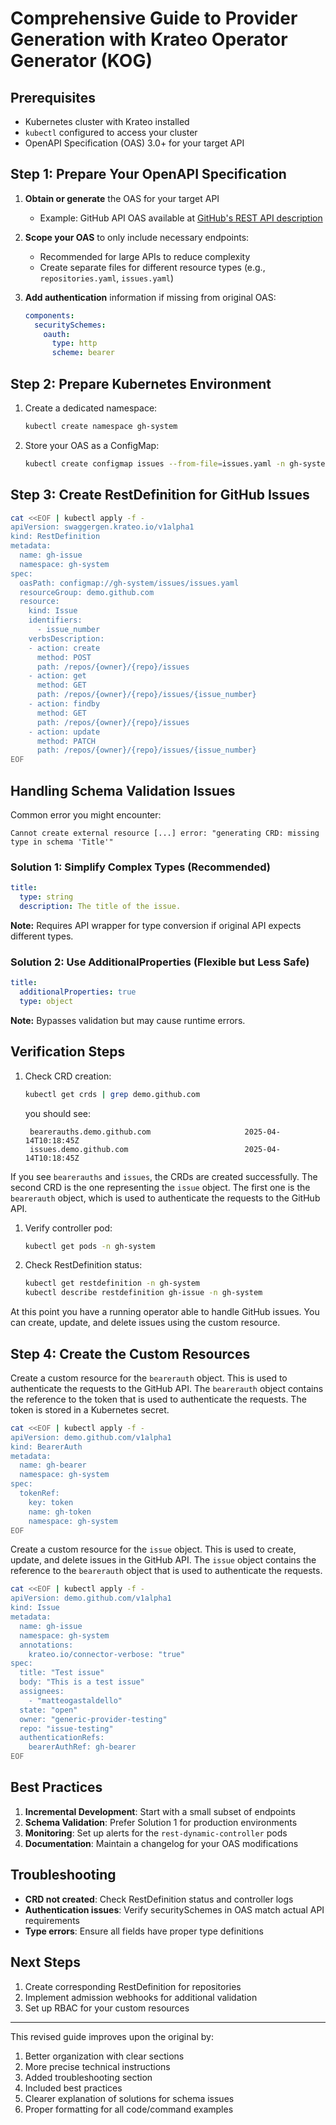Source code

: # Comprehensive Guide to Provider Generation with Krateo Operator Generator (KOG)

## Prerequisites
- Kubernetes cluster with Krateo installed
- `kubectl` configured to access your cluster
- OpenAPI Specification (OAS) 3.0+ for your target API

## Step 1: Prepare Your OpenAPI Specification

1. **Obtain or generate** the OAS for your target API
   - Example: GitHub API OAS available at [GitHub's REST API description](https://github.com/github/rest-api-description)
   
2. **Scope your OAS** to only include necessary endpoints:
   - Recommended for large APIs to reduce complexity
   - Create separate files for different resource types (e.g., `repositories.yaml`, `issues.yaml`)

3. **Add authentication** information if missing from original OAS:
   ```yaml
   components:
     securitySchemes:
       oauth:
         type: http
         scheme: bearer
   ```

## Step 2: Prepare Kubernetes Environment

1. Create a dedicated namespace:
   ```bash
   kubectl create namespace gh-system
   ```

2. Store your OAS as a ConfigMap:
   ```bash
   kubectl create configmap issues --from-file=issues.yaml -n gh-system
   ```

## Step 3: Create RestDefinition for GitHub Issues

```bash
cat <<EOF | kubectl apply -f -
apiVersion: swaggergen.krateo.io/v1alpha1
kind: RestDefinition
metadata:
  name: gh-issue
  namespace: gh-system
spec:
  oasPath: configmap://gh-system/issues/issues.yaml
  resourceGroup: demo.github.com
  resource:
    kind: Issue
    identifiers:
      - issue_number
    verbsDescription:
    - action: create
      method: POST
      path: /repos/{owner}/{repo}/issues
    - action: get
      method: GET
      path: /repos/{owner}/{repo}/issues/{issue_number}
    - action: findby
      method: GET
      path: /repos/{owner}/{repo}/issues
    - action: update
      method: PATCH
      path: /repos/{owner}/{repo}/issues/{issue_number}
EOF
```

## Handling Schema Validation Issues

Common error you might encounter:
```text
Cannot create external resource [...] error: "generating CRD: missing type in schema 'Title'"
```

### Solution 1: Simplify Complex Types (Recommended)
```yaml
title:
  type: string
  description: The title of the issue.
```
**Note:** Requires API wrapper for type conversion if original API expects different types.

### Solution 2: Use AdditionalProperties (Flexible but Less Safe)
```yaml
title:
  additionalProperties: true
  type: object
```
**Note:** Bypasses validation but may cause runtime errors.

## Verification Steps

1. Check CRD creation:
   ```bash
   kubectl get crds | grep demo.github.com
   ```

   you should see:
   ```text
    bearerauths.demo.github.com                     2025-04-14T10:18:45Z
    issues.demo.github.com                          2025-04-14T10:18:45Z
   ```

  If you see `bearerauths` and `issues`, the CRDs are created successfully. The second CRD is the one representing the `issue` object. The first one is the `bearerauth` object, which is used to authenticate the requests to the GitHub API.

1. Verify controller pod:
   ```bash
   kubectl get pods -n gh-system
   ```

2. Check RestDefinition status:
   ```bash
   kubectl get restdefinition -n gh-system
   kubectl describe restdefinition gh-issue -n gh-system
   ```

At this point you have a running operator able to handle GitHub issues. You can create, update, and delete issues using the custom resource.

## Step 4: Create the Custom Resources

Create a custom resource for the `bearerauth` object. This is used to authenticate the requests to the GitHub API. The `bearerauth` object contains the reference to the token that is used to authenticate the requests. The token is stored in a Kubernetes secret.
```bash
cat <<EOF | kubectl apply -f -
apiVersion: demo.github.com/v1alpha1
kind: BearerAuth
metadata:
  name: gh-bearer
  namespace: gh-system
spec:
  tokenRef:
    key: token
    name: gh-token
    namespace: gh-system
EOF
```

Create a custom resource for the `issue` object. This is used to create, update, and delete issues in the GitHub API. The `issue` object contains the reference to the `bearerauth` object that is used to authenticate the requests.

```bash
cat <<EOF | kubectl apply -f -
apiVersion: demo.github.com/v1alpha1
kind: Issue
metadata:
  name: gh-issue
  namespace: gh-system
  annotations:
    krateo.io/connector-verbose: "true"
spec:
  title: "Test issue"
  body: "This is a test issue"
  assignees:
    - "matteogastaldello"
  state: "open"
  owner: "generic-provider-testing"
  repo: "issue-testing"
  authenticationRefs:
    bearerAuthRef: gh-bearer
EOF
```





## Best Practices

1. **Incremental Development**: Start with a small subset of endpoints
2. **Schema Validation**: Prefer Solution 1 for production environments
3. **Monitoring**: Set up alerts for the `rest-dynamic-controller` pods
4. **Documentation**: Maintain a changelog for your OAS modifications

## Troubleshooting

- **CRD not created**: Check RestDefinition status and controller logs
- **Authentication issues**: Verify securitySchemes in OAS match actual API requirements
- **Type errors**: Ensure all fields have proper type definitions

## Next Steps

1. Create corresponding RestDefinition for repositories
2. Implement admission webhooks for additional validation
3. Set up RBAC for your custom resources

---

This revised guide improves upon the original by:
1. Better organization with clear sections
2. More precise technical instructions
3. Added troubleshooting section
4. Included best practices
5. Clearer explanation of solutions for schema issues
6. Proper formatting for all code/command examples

--------

* _TASK REQUIREMENTS_
Go through the listing above and copy each line where the string "system" appears.

* _TASK RESULT_
   kubectl create namespace gh-system
   kubectl create configmap issues --from-file=issues.yaml -n gh-system
  namespace: gh-system
  oasPath: configmap://gh-system/issues/issues.yaml
   kubectl get pods -n gh-system
   kubectl get restdefinition -n gh-system
   kubectl describe restdefinition gh-issue -n gh-system
  namespace: gh-system
    namespace: gh-system
  namespace: gh-system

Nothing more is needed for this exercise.